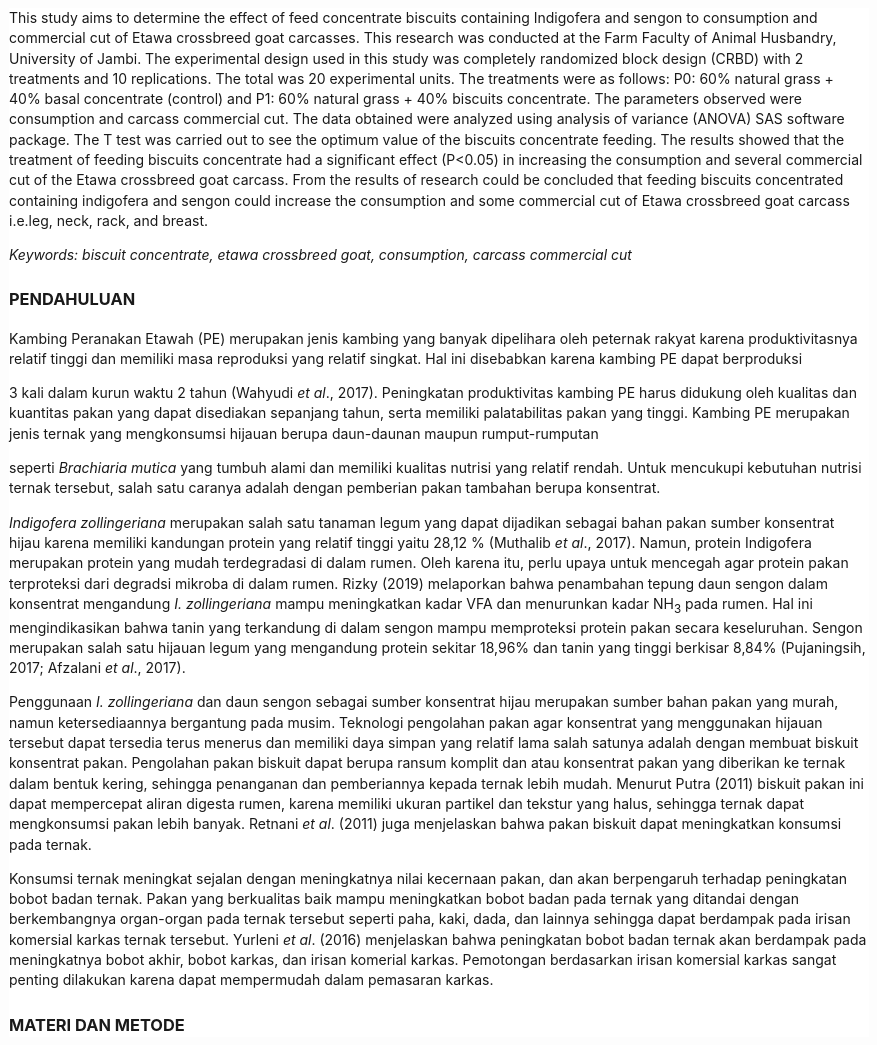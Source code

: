 <p><span class="font11">This study aims to determine the effect of feed concentrate biscuits containing Indigofera and sengon to consumption and commercial cut of Etawa crossbreed goat carcasses. This research was conducted at the Farm Faculty of Animal Husbandry, University of Jambi. The experimental design used in this study was completely randomized block design (CRBD) with 2 treatments and 10 replications. The total was 20 experimental units. The treatments were as follows: P0: 60% natural grass + 40% basal concentrate (control) and P1: 60% natural grass + 40% biscuits concentrate. The parameters observed were consumption and carcass commercial cut. The data obtained were analyzed using analysis of variance (ANOVA) SAS software package. The T test was carried out to see the optimum value of the biscuits concentrate feeding. The results showed that the treatment of feeding biscuits concentrate had a significant effect (P&lt;0.05) in increasing the consumption and several commercial cut of the Etawa crossbreed goat carcass. From the results of research could be concluded that feeding biscuits concentrated containing indigofera and sengon could increase the consumption and some commercial cut of Etawa crossbreed goat carcass i.e.leg, neck, rack, and breast.</span></p>
<p><span class="font11" style="font-style:italic;">Keywords: biscuit concentrate, etawa crossbreed goat, consumption, carcass commercial cut</span></p>
<h3><a name="bookmark10"></a><span class="font11" style="font-weight:bold;"><a name="bookmark11"></a>PENDAHULUAN</span></h3>
<p><span class="font11">Kambing Peranakan Etawah (PE) merupakan jenis kambing yang banyak dipelihara oleh peternak rakyat karena produktivitasnya relatif tinggi dan memiliki masa reproduksi yang relatif singkat. Hal ini disebabkan karena kambing PE dapat berproduksi</span></p>
<p><span class="font11">3 kali dalam kurun waktu 2 tahun (Wahyudi </span><span class="font11" style="font-style:italic;">et al</span><span class="font11">., 2017). Peningkatan produktivitas kambing PE harus didukung oleh kualitas dan kuantitas pakan yang dapat disediakan sepanjang tahun, serta memiliki palatabilitas pakan yang tinggi. Kambing PE merupakan jenis ternak yang mengkonsumsi hijauan berupa daun-daunan maupun rumput-rumputan</span></p>
<p><span class="font11">seperti </span><span class="font11" style="font-style:italic;">Brachiaria mutica</span><span class="font11"> yang tumbuh alami dan memiliki kualitas nutrisi yang relatif rendah. Untuk mencukupi kebutuhan nutrisi ternak tersebut, salah satu caranya adalah dengan pemberian pakan tambahan berupa konsentrat.</span></p>
<p><span class="font11" style="font-style:italic;">Indigofera zollingeriana</span><span class="font11"> merupakan salah satu tanaman legum yang dapat dijadikan sebagai bahan pakan sumber konsentrat hijau karena memiliki kandungan protein yang relatif tinggi yaitu 28,12 % (Muthalib </span><span class="font11" style="font-style:italic;">et al</span><span class="font11">., 2017). Namun, protein Indigofera merupakan protein yang mudah terdegradasi di dalam rumen. Oleh karena itu, perlu upaya untuk mencegah agar protein pakan terproteksi dari degradsi mikroba di dalam rumen. Rizky (2019) melaporkan bahwa penambahan tepung daun sengon dalam konsentrat mengandung </span><span class="font11" style="font-style:italic;">I. zollingeriana</span><span class="font11"> mampu meningkatkan kadar VFA dan menurunkan kadar NH<sub>3</sub> pada rumen. Hal ini mengindikasikan bahwa tanin yang terkandung di dalam sengon mampu memproteksi protein pakan secara keseluruhan. Sengon merupakan salah satu hijauan legum yang mengandung protein sekitar 18,96% dan tanin yang tinggi berkisar 8,84% (Pujaningsih, 2017; Afzalani </span><span class="font11" style="font-style:italic;">et al</span><span class="font11">., 2017).</span></p>
<p><span class="font11">Penggunaan </span><span class="font11" style="font-style:italic;">I. zollingeriana</span><span class="font11"> dan daun sengon sebagai sumber konsentrat hijau merupakan sumber bahan pakan yang murah, namun ketersediaannya bergantung pada musim. Teknologi pengolahan pakan agar konsentrat yang menggunakan hijauan tersebut dapat tersedia terus menerus dan memiliki daya simpan yang relatif lama salah satunya adalah dengan membuat biskuit konsentrat pakan. Pengolahan pakan biskuit dapat berupa ransum komplit dan atau konsentrat pakan yang diberikan ke ternak dalam bentuk kering, sehingga penanganan dan pemberiannya kepada ternak lebih mudah. Menurut Putra (2011) biskuit pakan ini dapat mempercepat aliran digesta rumen, karena memiliki ukuran partikel dan tekstur yang halus, sehingga ternak dapat mengkonsumsi pakan lebih banyak. Retnani </span><span class="font11" style="font-style:italic;">et al</span><span class="font11">. (2011) juga menjelaskan bahwa pakan biskuit dapat meningkatkan konsumsi pada ternak.</span></p>
<p><span class="font11">Konsumsi ternak meningkat sejalan dengan meningkatnya nilai kecernaan pakan, dan akan berpengaruh terhadap peningkatan bobot badan ternak. Pakan yang berkualitas baik mampu meningkatkan bobot badan pada ternak yang ditandai dengan berkembangnya organ-organ pada ternak tersebut seperti paha, kaki, dada, dan lainnya sehingga dapat berdampak pada irisan komersial karkas ternak tersebut. Yurleni </span><span class="font11" style="font-style:italic;">et al</span><span class="font11">. (2016) menjelaskan bahwa peningkatan bobot badan ternak akan berdampak pada meningkatnya bobot akhir, bobot karkas, dan irisan komerial karkas. Pemotongan berdasarkan irisan komersial karkas sangat penting dilakukan karena dapat mempermudah dalam pemasaran karkas.</span></p>
<h3><a name="bookmark12"></a><span class="font11" style="font-weight:bold;"><a name="bookmark13"></a>MATERI DAN METODE</span></h3>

#### BRIEF:
The records above are to be repeated exactly, apart from their pictures.

#### RESULT BELOW:
Source code

: <p><span class="font11">This study aims to determine the effect of feed concentrate biscuits containing Indigofera and sengon to consumption and commercial cut of Etawa crossbreed goat carcasses. This research was conducted at the Farm Faculty of Animal Husbandry, University of Jambi. The experimental design used in this study was completely randomized block design (CRBD) with 2 treatments and 10 replications. The total was 20 experimental units. The treatments were as follows: P0: 60% natural grass + 40% basal concentrate (control) and P1: 60% natural grass + 40% biscuits concentrate. The parameters observed were consumption and carcass commercial cut. The data obtained were analyzed using analysis of variance (ANOVA) SAS software package. The T test was carried out to see the optimum value of the biscuits concentrate feeding. The results showed that the treatment of feeding biscuits concentrate had a significant effect (P&lt;0.05) in increasing the consumption and several commercial cut of the Etawa crossbreed goat carcass. From the results of research could be concluded that feeding biscuits concentrated containing indigofera and sengon could increase the consumption and some commercial cut of Etawa crossbreed goat carcass i.e.leg, neck, rack, and breast.</span></p>
<p><span class="font11" style="font-style:italic;">Keywords: biscuit concentrate, etawa crossbreed goat, consumption, carcass commercial cut</span></p>
<h3><a name="bookmark10"></a><span class="font11" style="font-weight:bold;"><a name="bookmark11"></a>PENDAHULUAN</span></h3>
<p><span class="font11">Kambing Peranakan Etawah (PE) merupakan jenis kambing yang banyak dipelihara oleh peternak rakyat karena produktivitasnya relatif tinggi dan memiliki masa reproduksi yang relatif singkat. Hal ini disebabkan karena kambing PE dapat berproduksi</span></p>
<p><span class="font11">3 kali dalam kurun waktu 2 tahun (Wahyudi </span><span class="font11" style="font-style:italic;">et al</span><span class="font11">., 2017). Peningkatan produktivitas kambing PE harus didukung oleh kualitas dan kuantitas pakan yang dapat disediakan sepanjang tahun, serta memiliki palatabilitas pakan yang tinggi. Kambing PE merupakan jenis ternak yang mengkonsumsi hijauan berupa daun-daunan maupun rumput-rumputan</span></p>
<p><span class="font11">seperti </span><span class="font11" style="font-style:italic;">Brachiaria mutica</span><span class="font11"> yang tumbuh alami dan memiliki kualitas nutrisi yang relatif rendah. Untuk mencukupi kebutuhan nutrisi ternak tersebut, salah satu caranya adalah dengan pemberian pakan tambahan berupa konsentrat.</span></p>
<p><span class="font11" style="font-style:italic;">Indigofera zollingeriana</span><span class="font11"> merupakan salah satu tanaman legum yang dapat dijadikan sebagai bahan pakan sumber konsentrat hijau karena memiliki kandungan protein yang relatif tinggi yaitu 28,12 % (Muthalib </span><span class="font11" style="font-style:italic;">et al</span><span class="font11">., 2017). Namun, protein Indigofera merupakan protein yang mudah terdegradasi di dalam rumen. Oleh karena itu, perlu upaya untuk mencegah agar protein pakan terproteksi dari degradsi mikroba di dalam rumen. Rizky (2019) melaporkan bahwa penambahan tepung daun sengon dalam konsentrat mengandung </span><span class="font11" style="font-style:italic;">I. zollingeriana</span><span class="font11"> mampu meningkatkan kadar VFA dan menurunkan kadar NH<sub>3</sub> pada rumen. Hal ini mengindikasikan bahwa tanin yang terkandung di dalam sengon mampu memproteksi protein pakan secara keseluruhan. Sengon merupakan salah satu hijauan legum yang mengandung protein sekitar 18,96% dan tanin yang tinggi berkisar 8,84% (Pujaningsih, 2017; Afzalani </span><span class="font11" style="font-style:italic;">et al</span><span class="font11">., 2017).</span></p>
<p><span class="font11">Penggunaan </span><span class="font11" style="font-style:italic;">I. zollingeriana</span><span class="font11"> dan daun sengon sebagai sumber konsentrat hijau merupakan sumber bahan pakan yang murah, namun ketersediaannya bergantung pada musim. Teknologi pengolahan pakan agar konsentrat yang menggunakan hijauan tersebut dapat tersedia terus menerus dan memiliki daya simpan yang relatif lama salah satunya adalah dengan membuat biskuit konsentrat pakan. Pengolahan pakan biskuit dapat berupa ransum komplit dan atau konsentrat pakan yang diberikan ke ternak dalam bentuk kering, sehingga penanganan dan pemberiannya kepada ternak lebih mudah. Menurut Putra (2011) biskuit pakan ini dapat mempercepat aliran digesta rumen, karena memiliki ukuran partikel dan tekstur yang halus, sehingga ternak dapat mengkonsumsi pakan lebih banyak. Retnani </span><span class="font11" style="font-style:italic;">et al</span><span class="font11">. (2011) juga menjelaskan bahwa pakan biskuit dapat meningkatkan konsumsi pada ternak.</span></p>
<p><span class="font11">Konsumsi ternak meningkat sejalan dengan meningkatnya nilai kecernaan pakan, dan akan berpengaruh terhadap peningkatan bobot badan ternak. Pakan yang berkualitas baik mampu meningkatkan bobot badan pada ternak yang ditandai dengan berkembangnya organ-organ pada ternak tersebut seperti paha, kaki, dada, dan lainnya sehingga dapat berdampak pada irisan komersial karkas ternak tersebut. Yurleni </span><span class="font11" style="font-style:italic;">et al</span><span class="font11">. (2016) menjelaskan bahwa peningkatan bobot badan ternak akan berdampak pada meningkatnya bobot akhir, bobot karkas, dan irisan komerial karkas. Pemotongan berdasarkan irisan komersial karkas sangat penting dilakukan karena dapat mempermudah dalam pemasaran karkas.</span></p>
<h3><a name="bookmark12"></a><span class="font11" style="font-weight:bold;"><a name="bookmark13"></a>MATERI DAN METODE</span></h3>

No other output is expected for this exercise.